Буду действовать по науке – я прекрасно помню, что написано в учебниках.
«В самом начале общения партнеры производят дистанционную оценку возможностей и намерений друг друга. По виду партнера, по запаху, по его поведению более слабый партнер, оценивая возраст, социальный статус и опытность своего противника, отступает. Часто достаточно угроз – у мышей, например, это вибрация хвостом, чтобы агрессия партнера прекратилась, не начавшись. Тогда особи расходятся в разные стороны, не проявив агрессии».
Более слабый партнер – это я.
…Или он?
Пусть Андрей будет слабым партнером, а я более сильным, который вибрирует хвостом.
– Если ты, – я говорила тихо и каждое слово произносила отдельно, так что мне самой стало очень страшно, – если… ты… когда-нибудь… еще раз… позволишь себе… так со мной разговаривать… то я… то ты… больше никогда меня не увидишь.
– Я никогда тебя не увижу? Куда же ты денешься, малыш? – неожиданно ласково сказал Андрей.
Казалось бы, ура, всё получилось – более слабый партнер отступил… Но неужели, чтобы предупредить агрессию Андрея, изменения в мозгу и подергивание конечностями, я сама должна стать агрессивной и постоянно вибрировать хвостом?
…Теперь мы могли бы засмеяться и помириться и начать опять любить друг друга, но нет… Он нет, и я тоже нет. Слишком уж долго мы молчали, прислушивались друг к другу, не любили друг друга. Раньше мне было так легко засмеяться и помириться, а сейчас – нет. Нет у меня чем мириться…
Как коротышки из «Незнайки» выкидывали с воздушного шара мешки с песком, чтобы шар стал легче и поднялся к облакам, так и я всё выкидывала и выкидывала со своего воздушного шара разноцветные мешки с надписями «я тебя люблю», «поцелуй меня немедленно», «улыбнись, или ка-ак дам»… И теперь я летела без всего этого, как совершенно пустой воздушный шар, как мудрый воздушный шарик, понимающий, что ничто не вечно – ни любовь, ни верность… как одинокий шарик, шарик, скептически взирающий на все, что осталось позади, – «я тебя люблю», «поцелуй меня немедленно», «улыбнись, или ка-ак дам»…
Пустой воздушный шарик – это я.
Красиво получилось…
Максим
Когда я услышал «миллион долларов», я, как ни странно, не запрыгал на одной ножке, не заорал «ва-ау!». Я почувствовал не восторг, не возбуждение, а умиротворение, будто в моей душе пошел мягкий снег…
Сначала кажется – такое происходит с другими, не с тобой. Но человек так устроен – и это настоящая божья милость, – что самое непостижимое, необычайное, клады, сокровища, миллионы, то, что «не может произойти никогда», спустя короткое время кажется закономерным и естественным. Просто начинаешь мыслить не в категориях «ах, ох, не может быть, что это со мной!», а в категориях «как поступить практически».
Что же теперь делать? Первое, что мне подумалось, – Сотбис. Но Сотбис исключается, мне не вывезти коллекцию из России.
Вывезти всю коллекцию нельзя, продать книги по отдельности нельзя – невыгодно, да и небезопасно. Продать выгодно – кому? Самому ходить по антикварным – опасно, а посредники мне не нужны… Нельзя продешевить, нельзя засветиться… Всё нельзя.
Но, странное дело, я даже особенно не волновался. Чемодан стоял в кладовке, надежно затерявшись среди вещей хозяев, я медлил, ничего не предпринимал, ждал случая, а случай ждал меня.
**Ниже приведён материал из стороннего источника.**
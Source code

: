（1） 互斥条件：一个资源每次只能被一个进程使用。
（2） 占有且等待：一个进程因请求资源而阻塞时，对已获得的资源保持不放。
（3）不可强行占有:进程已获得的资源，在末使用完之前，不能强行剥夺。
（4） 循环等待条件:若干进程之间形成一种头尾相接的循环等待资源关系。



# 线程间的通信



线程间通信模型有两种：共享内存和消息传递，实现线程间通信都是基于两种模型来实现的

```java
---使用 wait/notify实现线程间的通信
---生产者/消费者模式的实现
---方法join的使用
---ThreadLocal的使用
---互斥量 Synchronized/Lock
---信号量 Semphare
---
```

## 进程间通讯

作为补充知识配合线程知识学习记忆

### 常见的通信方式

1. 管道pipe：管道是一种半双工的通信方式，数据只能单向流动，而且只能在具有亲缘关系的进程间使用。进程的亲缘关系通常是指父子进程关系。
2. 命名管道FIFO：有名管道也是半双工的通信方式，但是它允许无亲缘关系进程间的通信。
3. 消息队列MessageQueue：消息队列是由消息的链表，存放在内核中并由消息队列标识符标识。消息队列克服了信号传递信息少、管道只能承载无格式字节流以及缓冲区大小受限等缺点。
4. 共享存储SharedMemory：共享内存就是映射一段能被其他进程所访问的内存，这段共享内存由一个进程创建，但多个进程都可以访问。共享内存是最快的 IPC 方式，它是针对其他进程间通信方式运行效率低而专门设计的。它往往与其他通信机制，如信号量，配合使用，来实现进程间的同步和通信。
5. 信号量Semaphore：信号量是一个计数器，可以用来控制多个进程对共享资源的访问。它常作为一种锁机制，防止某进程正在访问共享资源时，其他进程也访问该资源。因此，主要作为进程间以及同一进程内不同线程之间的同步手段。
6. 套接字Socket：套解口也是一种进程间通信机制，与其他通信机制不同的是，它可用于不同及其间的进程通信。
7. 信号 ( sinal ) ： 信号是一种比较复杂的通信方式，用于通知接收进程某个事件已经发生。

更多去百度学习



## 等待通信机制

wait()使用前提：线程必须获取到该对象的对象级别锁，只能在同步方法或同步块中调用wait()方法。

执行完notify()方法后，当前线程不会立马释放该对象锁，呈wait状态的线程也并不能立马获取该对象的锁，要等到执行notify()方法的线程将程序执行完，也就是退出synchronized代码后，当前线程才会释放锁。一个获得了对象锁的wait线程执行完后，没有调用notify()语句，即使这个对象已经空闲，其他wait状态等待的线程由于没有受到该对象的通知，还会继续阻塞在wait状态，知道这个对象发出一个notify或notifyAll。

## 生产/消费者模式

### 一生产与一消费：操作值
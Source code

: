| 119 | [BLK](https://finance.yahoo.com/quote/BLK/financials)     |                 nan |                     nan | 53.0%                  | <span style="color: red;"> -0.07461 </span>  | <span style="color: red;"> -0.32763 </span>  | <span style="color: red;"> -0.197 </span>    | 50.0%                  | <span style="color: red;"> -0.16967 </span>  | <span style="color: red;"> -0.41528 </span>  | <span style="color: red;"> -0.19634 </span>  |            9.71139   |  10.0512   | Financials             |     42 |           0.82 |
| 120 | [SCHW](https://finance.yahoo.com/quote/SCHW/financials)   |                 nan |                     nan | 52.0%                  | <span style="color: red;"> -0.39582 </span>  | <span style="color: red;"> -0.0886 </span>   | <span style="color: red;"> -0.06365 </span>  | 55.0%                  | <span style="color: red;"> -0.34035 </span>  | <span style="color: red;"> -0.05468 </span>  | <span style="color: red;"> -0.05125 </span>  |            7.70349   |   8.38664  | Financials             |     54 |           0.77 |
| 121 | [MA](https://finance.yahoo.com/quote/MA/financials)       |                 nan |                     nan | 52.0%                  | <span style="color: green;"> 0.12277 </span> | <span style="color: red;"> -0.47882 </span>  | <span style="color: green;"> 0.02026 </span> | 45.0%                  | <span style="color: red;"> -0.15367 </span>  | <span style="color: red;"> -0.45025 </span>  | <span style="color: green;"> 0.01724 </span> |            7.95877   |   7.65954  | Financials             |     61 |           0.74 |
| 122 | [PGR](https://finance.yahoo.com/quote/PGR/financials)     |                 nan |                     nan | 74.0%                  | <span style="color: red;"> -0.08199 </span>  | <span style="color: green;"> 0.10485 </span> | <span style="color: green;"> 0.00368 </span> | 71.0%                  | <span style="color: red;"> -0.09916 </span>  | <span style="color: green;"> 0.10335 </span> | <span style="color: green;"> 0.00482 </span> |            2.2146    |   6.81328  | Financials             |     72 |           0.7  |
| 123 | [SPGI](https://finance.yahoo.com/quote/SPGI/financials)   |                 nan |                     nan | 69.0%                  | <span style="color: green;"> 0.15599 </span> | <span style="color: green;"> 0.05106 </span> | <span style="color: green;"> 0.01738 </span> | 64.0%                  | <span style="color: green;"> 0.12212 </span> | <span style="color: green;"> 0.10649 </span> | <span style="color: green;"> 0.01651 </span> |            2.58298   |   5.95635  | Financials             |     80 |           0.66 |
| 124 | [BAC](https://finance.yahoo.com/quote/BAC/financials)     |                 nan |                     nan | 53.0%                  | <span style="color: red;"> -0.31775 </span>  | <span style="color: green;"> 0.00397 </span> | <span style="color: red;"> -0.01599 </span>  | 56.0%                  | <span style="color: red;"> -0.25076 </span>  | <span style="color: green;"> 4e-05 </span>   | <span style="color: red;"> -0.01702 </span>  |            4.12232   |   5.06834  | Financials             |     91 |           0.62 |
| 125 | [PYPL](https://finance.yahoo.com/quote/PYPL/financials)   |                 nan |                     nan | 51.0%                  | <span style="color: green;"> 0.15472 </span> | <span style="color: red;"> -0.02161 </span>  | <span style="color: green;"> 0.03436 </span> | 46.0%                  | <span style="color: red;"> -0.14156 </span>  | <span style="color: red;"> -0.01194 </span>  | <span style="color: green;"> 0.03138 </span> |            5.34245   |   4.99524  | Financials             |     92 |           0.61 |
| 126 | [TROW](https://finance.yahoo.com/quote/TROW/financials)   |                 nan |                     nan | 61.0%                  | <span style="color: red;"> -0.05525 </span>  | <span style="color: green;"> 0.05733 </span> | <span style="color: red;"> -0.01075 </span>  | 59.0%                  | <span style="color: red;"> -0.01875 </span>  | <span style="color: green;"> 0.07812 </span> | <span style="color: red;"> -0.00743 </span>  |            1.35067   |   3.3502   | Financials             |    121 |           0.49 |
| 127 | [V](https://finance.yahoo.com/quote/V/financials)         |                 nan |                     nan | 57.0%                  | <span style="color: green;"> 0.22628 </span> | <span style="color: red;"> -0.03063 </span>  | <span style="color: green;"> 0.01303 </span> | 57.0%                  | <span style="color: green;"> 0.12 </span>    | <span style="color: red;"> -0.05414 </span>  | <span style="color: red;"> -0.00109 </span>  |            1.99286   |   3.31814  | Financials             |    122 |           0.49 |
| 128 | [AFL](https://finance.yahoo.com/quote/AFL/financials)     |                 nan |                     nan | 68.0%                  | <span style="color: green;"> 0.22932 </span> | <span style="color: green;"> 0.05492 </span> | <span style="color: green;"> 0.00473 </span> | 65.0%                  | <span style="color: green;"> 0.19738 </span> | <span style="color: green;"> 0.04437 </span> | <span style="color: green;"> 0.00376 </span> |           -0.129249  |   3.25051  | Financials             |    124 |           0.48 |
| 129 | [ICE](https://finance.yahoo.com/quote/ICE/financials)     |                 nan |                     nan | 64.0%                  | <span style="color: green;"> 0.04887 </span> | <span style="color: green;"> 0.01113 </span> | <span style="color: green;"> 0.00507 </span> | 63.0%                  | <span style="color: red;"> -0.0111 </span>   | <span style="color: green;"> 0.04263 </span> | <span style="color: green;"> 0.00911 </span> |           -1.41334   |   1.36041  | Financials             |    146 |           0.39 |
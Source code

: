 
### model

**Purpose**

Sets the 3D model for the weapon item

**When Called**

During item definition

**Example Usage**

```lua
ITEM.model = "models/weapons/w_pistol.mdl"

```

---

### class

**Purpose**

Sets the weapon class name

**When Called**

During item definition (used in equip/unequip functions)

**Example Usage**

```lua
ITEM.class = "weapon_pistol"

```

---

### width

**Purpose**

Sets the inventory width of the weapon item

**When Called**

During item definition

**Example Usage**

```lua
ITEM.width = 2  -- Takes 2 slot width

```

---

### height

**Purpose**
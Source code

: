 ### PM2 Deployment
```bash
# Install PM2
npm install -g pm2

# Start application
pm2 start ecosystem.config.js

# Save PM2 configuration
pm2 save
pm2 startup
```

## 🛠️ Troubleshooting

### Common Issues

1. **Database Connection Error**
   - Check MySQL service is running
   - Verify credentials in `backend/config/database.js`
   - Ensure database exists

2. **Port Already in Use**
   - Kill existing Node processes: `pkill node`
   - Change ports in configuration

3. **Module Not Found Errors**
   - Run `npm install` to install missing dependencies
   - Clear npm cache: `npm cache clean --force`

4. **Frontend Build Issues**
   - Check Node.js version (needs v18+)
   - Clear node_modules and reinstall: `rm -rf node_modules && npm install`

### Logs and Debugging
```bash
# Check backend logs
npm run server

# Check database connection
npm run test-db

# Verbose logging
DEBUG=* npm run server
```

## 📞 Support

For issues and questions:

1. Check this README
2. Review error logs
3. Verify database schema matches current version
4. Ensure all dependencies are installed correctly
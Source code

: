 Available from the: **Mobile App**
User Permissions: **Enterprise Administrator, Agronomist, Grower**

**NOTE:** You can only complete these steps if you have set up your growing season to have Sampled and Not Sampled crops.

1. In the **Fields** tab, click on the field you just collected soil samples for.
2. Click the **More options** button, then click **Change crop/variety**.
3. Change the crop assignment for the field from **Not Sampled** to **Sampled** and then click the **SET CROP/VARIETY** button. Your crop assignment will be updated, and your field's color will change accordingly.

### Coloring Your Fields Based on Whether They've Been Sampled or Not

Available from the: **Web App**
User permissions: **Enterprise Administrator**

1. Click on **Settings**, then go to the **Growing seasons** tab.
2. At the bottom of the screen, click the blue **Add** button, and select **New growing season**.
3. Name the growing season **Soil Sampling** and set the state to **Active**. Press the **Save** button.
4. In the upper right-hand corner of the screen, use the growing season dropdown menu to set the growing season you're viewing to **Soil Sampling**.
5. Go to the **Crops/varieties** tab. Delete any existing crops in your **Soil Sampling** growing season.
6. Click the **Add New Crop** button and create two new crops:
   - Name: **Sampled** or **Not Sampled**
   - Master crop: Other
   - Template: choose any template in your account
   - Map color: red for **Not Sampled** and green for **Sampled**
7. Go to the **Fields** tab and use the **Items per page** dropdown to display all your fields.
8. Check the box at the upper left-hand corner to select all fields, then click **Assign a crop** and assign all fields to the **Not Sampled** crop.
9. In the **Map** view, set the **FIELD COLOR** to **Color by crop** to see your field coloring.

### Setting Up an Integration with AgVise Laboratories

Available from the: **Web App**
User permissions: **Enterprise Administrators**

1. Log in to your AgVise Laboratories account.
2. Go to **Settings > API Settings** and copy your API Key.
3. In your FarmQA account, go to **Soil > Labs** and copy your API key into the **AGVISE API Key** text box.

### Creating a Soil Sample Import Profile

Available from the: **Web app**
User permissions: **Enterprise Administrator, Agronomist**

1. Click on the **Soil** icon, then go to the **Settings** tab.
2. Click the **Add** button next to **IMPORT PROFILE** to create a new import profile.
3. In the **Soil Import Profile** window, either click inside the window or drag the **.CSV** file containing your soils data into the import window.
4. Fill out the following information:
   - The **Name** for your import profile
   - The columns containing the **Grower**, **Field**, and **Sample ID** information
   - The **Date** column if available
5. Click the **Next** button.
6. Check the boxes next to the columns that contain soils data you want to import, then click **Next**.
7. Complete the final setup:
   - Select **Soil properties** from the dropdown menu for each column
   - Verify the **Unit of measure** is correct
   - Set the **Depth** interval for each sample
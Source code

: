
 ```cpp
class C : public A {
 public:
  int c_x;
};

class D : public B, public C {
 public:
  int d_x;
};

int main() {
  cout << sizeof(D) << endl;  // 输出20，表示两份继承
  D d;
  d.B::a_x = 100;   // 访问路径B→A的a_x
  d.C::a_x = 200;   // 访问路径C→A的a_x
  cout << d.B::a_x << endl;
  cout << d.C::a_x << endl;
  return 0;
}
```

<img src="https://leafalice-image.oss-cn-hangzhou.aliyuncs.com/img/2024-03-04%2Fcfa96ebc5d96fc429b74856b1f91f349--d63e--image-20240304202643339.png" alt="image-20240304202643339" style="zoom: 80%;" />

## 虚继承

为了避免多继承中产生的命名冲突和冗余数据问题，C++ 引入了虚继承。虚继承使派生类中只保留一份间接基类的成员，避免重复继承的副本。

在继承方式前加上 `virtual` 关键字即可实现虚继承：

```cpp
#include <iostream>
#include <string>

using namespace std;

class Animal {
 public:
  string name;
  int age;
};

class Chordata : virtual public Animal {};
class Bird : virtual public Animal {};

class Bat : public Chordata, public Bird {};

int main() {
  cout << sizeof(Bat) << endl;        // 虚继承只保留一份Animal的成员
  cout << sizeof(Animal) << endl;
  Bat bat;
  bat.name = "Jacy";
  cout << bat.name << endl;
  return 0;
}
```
Мы с Дашей ходили в Эрмитаж – мне нужно было посмотреть моего любимого Эль Греко, я очень скучал без него в Америке – и после этого зашли в какой-то ресторанчик у Спаса-на-Крови. Пили кофе, болтали, и вдруг Даша помахала кому-то рукой – а-а, олигарх, привет! Мимо нас прошел человек неопределенного возраста и внешности – наклонился к Даше, поцеловал в щеку и проследовал за соседний стол.
– Кто это? – лениво спросил я, не интересуясь ответом. Даша вечно кого-то встречает – знакомых, малознакомых, знакомых малознакомых…
– А-а, так, Мишка. Один мой знакомый олигарх. Он с Мурой в детский сад ходил. Один раз Мура плакала, а он ей дал пистолет подержать, представляешь?! Черт его знает, что он этим пистолетом делал, он же тогда еще не был олигархом… В основном, конечно, его жена.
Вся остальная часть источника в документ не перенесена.